*** Block opens ***
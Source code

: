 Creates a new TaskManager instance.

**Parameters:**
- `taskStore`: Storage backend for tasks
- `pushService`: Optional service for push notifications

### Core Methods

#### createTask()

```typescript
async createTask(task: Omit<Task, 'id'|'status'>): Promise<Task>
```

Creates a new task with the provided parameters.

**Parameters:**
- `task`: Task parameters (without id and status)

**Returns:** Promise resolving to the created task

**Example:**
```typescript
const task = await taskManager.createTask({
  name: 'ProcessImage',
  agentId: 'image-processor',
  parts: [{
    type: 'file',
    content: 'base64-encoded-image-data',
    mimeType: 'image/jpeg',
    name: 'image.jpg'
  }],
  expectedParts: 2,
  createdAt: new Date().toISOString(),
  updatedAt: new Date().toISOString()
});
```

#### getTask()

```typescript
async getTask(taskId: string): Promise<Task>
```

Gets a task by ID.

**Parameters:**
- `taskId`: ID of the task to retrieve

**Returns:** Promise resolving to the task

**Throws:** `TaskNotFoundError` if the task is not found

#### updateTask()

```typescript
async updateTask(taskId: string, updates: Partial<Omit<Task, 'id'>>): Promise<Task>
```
*** Block closes ***
*** Block opens ***
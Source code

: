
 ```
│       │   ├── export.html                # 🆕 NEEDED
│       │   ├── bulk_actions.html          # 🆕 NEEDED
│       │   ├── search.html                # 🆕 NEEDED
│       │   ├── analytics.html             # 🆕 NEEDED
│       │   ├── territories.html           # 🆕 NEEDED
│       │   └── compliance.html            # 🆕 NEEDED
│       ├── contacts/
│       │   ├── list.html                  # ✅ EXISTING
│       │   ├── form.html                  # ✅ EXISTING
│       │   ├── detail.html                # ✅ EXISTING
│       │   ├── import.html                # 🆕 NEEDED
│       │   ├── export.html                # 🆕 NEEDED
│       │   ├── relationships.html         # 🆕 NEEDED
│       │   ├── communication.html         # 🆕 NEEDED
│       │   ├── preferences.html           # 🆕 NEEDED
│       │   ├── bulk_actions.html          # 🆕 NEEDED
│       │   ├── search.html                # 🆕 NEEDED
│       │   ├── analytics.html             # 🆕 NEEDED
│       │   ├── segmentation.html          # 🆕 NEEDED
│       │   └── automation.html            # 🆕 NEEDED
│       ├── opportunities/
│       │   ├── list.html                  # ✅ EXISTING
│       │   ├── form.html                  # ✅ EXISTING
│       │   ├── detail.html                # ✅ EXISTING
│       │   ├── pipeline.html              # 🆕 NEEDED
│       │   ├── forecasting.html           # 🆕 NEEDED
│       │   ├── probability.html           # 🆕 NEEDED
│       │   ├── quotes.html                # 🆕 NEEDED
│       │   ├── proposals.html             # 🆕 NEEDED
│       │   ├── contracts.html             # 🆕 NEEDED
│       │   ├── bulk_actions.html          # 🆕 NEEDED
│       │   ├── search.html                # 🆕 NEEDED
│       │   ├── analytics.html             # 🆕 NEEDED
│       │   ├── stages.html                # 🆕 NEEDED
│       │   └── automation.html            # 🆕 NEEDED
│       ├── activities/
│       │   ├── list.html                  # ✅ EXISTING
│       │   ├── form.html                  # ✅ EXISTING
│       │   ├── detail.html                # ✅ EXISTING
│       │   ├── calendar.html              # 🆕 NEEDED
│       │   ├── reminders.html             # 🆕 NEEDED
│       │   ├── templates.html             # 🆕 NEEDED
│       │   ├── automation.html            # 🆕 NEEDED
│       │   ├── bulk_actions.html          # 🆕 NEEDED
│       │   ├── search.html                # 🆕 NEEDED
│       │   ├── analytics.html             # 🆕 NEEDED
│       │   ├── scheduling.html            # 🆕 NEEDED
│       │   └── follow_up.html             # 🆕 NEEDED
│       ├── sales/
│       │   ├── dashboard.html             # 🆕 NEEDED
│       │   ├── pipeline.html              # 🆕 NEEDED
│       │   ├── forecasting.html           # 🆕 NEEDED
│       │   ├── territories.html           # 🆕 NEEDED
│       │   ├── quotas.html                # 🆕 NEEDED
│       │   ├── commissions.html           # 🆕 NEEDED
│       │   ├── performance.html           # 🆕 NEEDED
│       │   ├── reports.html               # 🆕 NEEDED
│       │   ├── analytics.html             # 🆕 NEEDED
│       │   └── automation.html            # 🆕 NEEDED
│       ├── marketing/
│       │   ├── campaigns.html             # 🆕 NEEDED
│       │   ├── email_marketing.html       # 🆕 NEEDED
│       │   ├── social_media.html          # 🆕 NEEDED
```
*** Block closes ***
*** Block opens ***
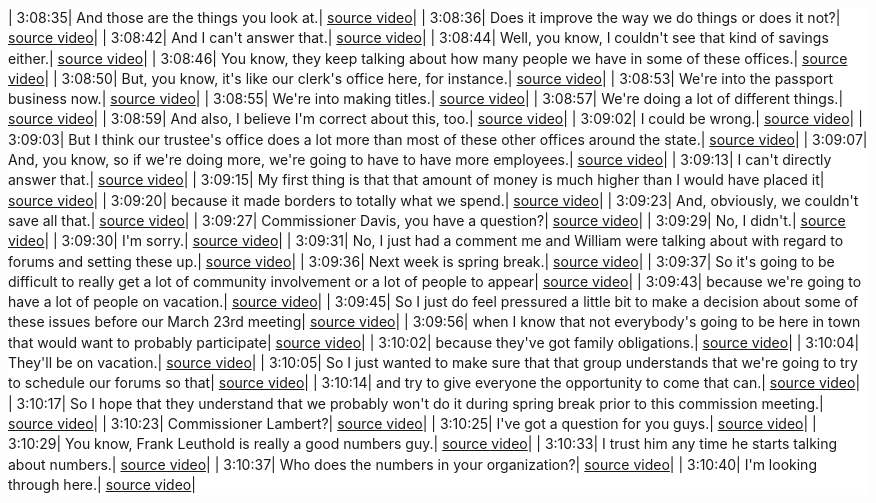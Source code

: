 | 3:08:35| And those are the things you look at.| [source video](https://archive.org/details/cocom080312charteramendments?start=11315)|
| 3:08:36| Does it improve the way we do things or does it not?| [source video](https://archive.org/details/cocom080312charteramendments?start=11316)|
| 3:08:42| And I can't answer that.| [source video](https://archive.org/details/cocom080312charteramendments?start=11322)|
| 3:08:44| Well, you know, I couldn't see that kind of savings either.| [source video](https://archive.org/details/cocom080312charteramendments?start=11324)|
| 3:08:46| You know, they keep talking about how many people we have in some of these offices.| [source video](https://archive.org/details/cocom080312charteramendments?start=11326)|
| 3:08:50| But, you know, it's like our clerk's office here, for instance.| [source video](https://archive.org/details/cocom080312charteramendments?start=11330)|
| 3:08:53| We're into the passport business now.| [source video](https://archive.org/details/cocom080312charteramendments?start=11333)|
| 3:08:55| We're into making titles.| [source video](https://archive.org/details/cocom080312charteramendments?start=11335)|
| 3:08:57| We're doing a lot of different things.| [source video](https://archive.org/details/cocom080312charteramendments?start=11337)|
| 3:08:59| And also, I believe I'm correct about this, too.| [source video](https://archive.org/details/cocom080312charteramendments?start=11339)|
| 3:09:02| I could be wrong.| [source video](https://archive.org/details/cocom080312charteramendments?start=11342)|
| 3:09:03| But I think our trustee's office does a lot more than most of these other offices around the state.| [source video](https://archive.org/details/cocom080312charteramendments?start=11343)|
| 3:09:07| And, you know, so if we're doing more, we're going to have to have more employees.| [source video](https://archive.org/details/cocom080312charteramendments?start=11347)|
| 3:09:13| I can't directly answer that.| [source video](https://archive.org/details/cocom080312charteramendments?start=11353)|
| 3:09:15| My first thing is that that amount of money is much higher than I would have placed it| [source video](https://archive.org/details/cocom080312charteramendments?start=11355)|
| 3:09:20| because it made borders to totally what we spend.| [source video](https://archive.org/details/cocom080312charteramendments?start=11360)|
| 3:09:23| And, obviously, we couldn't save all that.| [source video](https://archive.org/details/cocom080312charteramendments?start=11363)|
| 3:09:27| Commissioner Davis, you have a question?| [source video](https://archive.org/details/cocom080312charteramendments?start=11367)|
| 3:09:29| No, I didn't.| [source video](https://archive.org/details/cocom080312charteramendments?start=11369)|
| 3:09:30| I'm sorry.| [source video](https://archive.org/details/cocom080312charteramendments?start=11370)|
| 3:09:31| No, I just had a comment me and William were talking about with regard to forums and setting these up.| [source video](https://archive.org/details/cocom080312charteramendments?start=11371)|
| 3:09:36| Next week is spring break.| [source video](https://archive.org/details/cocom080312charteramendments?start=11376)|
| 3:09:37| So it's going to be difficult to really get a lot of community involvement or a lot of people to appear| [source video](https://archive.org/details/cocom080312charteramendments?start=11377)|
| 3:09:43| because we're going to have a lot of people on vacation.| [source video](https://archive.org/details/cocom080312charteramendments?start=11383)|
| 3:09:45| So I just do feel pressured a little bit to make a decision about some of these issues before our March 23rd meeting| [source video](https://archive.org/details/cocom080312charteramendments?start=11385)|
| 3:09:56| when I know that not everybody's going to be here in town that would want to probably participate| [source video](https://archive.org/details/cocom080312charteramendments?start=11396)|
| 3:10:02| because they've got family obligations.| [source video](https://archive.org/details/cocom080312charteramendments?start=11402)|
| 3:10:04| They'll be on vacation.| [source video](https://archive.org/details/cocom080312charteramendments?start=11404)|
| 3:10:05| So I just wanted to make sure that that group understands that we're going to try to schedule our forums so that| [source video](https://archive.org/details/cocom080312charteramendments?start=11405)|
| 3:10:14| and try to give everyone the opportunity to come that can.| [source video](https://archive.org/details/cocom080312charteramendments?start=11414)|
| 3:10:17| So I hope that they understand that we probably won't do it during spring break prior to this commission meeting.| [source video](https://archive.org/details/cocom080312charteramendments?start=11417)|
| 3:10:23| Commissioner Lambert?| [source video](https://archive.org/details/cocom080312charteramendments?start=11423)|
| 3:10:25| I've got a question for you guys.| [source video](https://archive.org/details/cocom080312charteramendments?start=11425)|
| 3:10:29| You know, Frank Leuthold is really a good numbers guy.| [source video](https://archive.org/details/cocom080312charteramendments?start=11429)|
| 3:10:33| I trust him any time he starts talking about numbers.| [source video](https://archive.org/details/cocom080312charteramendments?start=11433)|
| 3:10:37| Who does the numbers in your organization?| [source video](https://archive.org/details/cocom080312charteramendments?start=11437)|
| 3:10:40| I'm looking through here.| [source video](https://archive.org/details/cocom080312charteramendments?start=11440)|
*** Block closes ***
Lines in the data that include the word "couldn" should all be copied.

| 3:08:44| Well, you know, I couldn't see that kind of savings either.| [source video](https://archive.org/details/cocom080312charteramendments?start=11324)|
| 3:09:23| And, obviously, we couldn't save all that.| [source video](https://archive.org/details/cocom080312charteramendments?start=11363)|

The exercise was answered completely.